Furthermore the entire SETI effort does not take into account the information content of an advanced civilization. By my estimates this is of the order of 10^50 bits (probably more). One cannot communicate even an extremely small fraction of that information content across interstellar space using radio waves. They simply lack the information carrying capacity. So the SETI Institute, Drake, Tarter, Shostak, et al have sold millions of computer users (as well as Paul Allen) a "bill of goods" without having done their fundamental homework on the limits of evolution of civilizations. Why on earth would one attempt to communicate with a civilization that is fundamentally less sophisticated than a nematode worm and with whom it is impossible to exchange a significant amount of information that one has at ones disposal?
In contrast Marvin Minsky (probably one of the leading AI experts in the world) and Freeman Dyson (a brilliant mathematician/physicist who should have won a Nobel Prize for his contribution to the Tomonaga/Schwinger/Feynman contribution to quantum electrodynamics were it not for the Prize limits of 3 individuals) had this worked out in 1971 at the conference between Russian and foreign scientists at the Byurakan Astrophysical Observatory. Direct quote from the proceedings edited by Sagan:
MINSKY: Since radiation at any temperature above 3 deg. K is wasteful and a squandering of natural resources, the higher the civilization, the lower the infrared radiation. We should look for extended sources of 4 deg. K radiation. There should be very few natural such sources.
DYSON: I don't quite go along with this but to some extent you are right.
Minsky obtaining a concession from Dyson is significant. It has been ignored by the "radio waves from aliens" camp. They *will not* be trying to talk to us. But we *might* be able to observe them in the IR detection region. (Unfortunately IR detection is difficult to do from ground based telescopes.)

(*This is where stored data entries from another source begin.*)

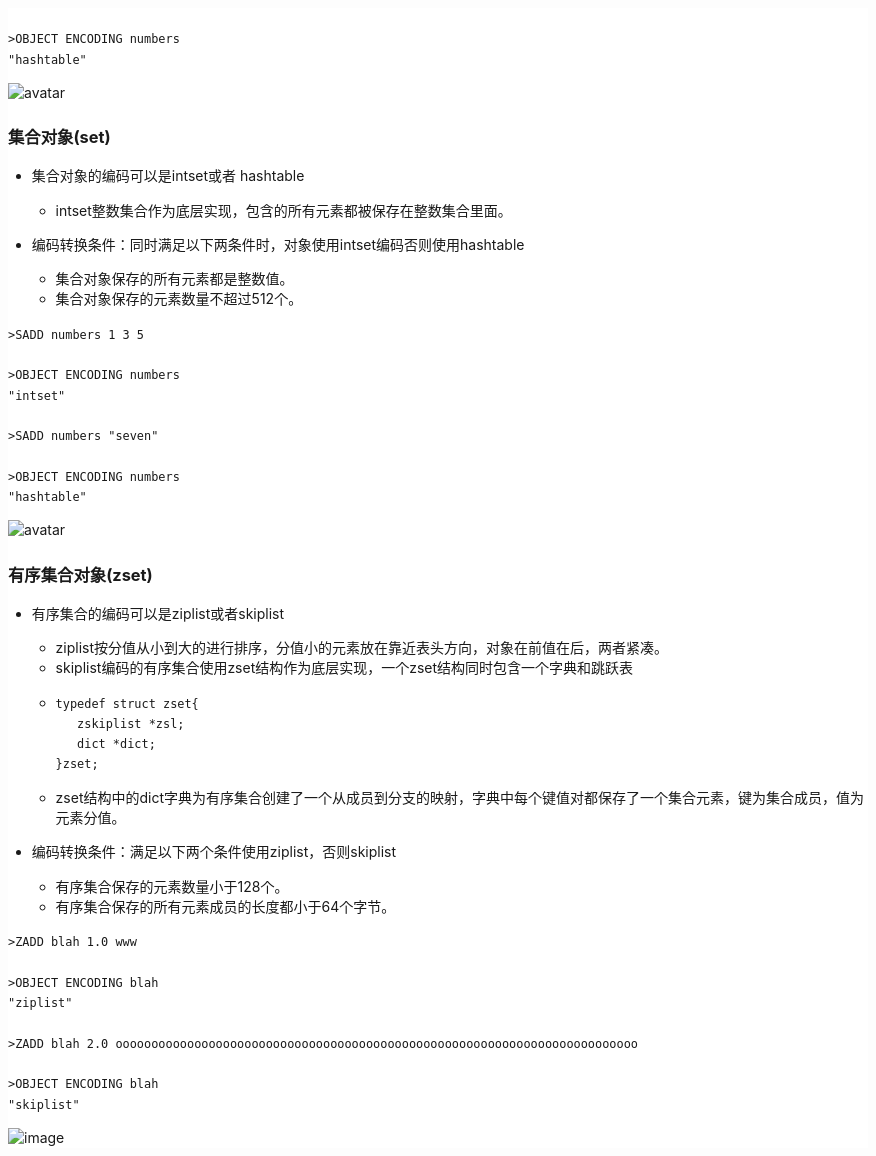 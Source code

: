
 ```

>OBJECT ENCODING numbers
"hashtable"
```
![avatar](https://github.com/rbmonster/learning-note/blob/master/src/main/java/com/learning/redis/picture/hashCommand.jpg)


### 集合对象(set)
- 集合对象的编码可以是intset或者 hashtable
  - intset整数集合作为底层实现，包含的所有元素都被保存在整数集合里面。
  
- 编码转换条件：同时满足以下两条件时，对象使用intset编码否则使用hashtable
  - 集合对象保存的所有元素都是整数值。
  - 集合对象保存的元素数量不超过512个。

```
>SADD numbers 1 3 5 

>OBJECT ENCODING numbers
"intset"

>SADD numbers "seven"

>OBJECT ENCODING numbers
"hashtable"
```
![avatar](https://github.com/rbmonster/learning-note/blob/master/src/main/java/com/learning/redis/picture/setCommand.jpg)


### 有序集合对象(zset)
- 有序集合的编码可以是ziplist或者skiplist
  - ziplist按分值从小到大的进行排序，分值小的元素放在靠近表头方向，对象在前值在后，两者紧凑。
  - skiplist编码的有序集合使用zset结构作为底层实现，一个zset结构同时包含一个字典和跳跃表
   - ``` 
     typedef struct zset{
        zskiplist *zsl;
        dict *dict;
     }zset;
     ```
   - zset结构中的dict字典为有序集合创建了一个从成员到分支的映射，字典中每个键值对都保存了一个集合元素，键为集合成员，值为元素分值。
   
- 编码转换条件：满足以下两个条件使用ziplist，否则skiplist
  - 有序集合保存的元素数量小于128个。
  - 有序集合保存的所有元素成员的长度都小于64个字节。

```
>ZADD blah 1.0 www

>OBJECT ENCODING blah
"ziplist"

>ZADD blah 2.0 ooooooooooooooooooooooooooooooooooooooooooooooooooooooooooooooooooooooooo

>OBJECT ENCODING blah
"skiplist"
```
![image](https://github.com/rbmonster/learning-note/blob/master/src/main/java/com/learning/redis/picture/zsetCommand.jpg)
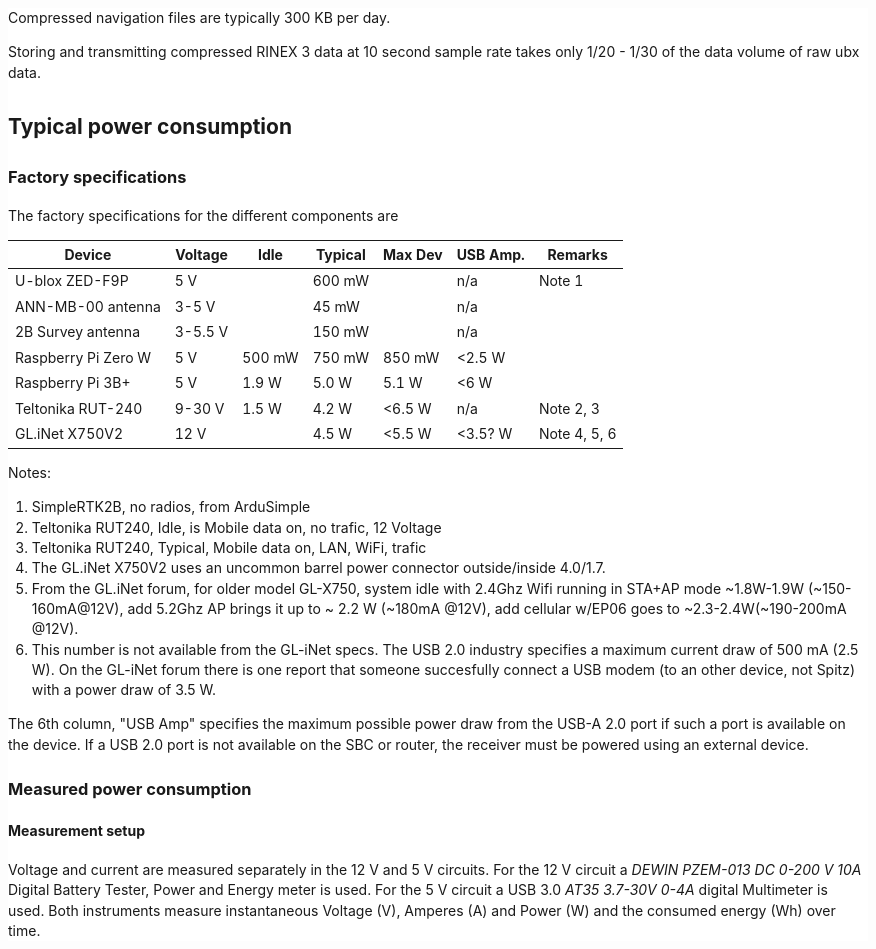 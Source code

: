 Compressed navigation files are typically 300 KB per day.

Storing and transmitting compressed RINEX 3 data at 10 second sample rate takes only 1/20 - 1/30 
of the data volume of raw ubx data.

## Typical power consumption

### Factory specifications

The factory specifications for the different components are

| Device              | Voltage  | Idle     | Typical  | Max Dev  | USB Amp. | Remarks        |
| ------------------- | -------- | -------- | -------- | -------- | -------- | -------------- |
| U-blox ZED-F9P      | 5 V      |          | 600 mW   |          | n/a      | Note 1         |
| ANN-MB-00 antenna   | 3-5 V    |          |  45 mW   |          | n/a      |                |
| 2B Survey antenna   | 3-5.5 V  |          | 150 mW   |          | n/a      |                |
| Raspberry Pi Zero W | 5 V      | 500 mW   | 750 mW   | 850 mW   | <2.5 W   |                |
| Raspberry Pi 3B+    | 5 V      | 1.9 W    | 5.0 W    | 5.1 W    | <6 W     |                |
| Teltonika RUT-240   | 9-30 V   | 1.5 W    | 4.2 W    | <6.5 W   | n/a      | Note 2, 3      |
| GL.iNet X750V2      | 12 V     |          | 4.5 W    | <5.5 W   | <3.5? W  | Note 4, 5, 6   |

Notes:

1. SimpleRTK2B, no radios, from ArduSimple
2. Teltonika RUT240, Idle, is Mobile data on, no trafic, 12 Voltage
3. Teltonika RUT240, Typical, Mobile data on, LAN, WiFi, trafic
4. The GL.iNet X750V2 uses an uncommon barrel power connector outside/inside 4.0/1.7. 
5. From the GL.iNet forum, for older model GL-X750, system idle with 2.4Ghz Wifi running 
   in STA+AP mode ~1.8W-1.9W (~150-160mA@12V), add 5.2Ghz AP brings it up to ~ 2.2 W (~180mA @12V),
   add cellular w/EP06 goes to ~2.3-2.4W(~190-200mA @12V).
6. This number is not available from the GL-iNet specs. The USB 2.0 industry specifies a 
   maximum current draw of 500 mA (2.5 W). On the GL-iNet forum there is one report that someone
   succesfully connect a USB modem (to an other device, not Spitz) with a power draw of 3.5 W.

The 6th column, "USB Amp" specifies the maximum possible power draw from the USB-A 2.0 port 
if such a port is available on the device. If a USB 2.0 port is not available on the SBC or
router, the receiver must be powered using an external device.


### Measured power consumption

#### Measurement setup

Voltage and current are measured separately in the 12 V and 5 V circuits. For the 12 V circuit 
a *DEWIN PZEM-013 DC 0-200 V 10A* Digital Battery Tester, Power and Energy
meter is used. For the 5 V circuit a USB 3.0 *AT35 3.7-30V 0-4A* digital Multimeter is used.
Both instruments measure instantaneous Voltage (V), Amperes (A) and Power (W) and the consumed energy (Wh) over time.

So the bottom line -- reallocate your spare computer resources to projects like folding or in the future to Nano@Home. SETI@Home is never going to succeed. It is based on outdated fantasies. Telescopes like the failed WIRE mission or the recently launched SIRTF *may* be able to detect alien civilizations but efforts such as SETI@Home are pointless until such time as the supporters make the case that advanced civilizations would want to waste their time communicating with sub-worm civilizations.
Robert
-
Re:What the......?In one of the other articles hosted on the site, How to Live in a Simulation, there's more poorly thought out circular logic...
Obviously we cannot now be sure that we are not living in a simulation. The more likely our descendants are to be rich, long-lasting, and interested in simulating us, the more simulations of people like us we should expect there to be on average, relative to real people like us. And so the more we expect our descendants to be rich like this, the more we should expect that we are in fact living in a simulation
So, he's saying the more worthwhile simulating out lives are, the more likely it is that they're simulated? Fuck that; if anybody wanted to simulated my ass, I'd be getting laid, I'd have friends, and I sure as hell wouldn't be spending all my money on cheap liquor, drinking alone.
How did this guy get a PhD in philosophy, let alone actually get a paid position with it? I wouldn't even call this philosophy, it's an eloquently expressed paranoid delusion. The worst part is that the rest of the paper goes on to say that, if you're life's not real, why not act selfishly? Is that -really- worth writing? It's no different than saying "You could die tommorrow, party on dude".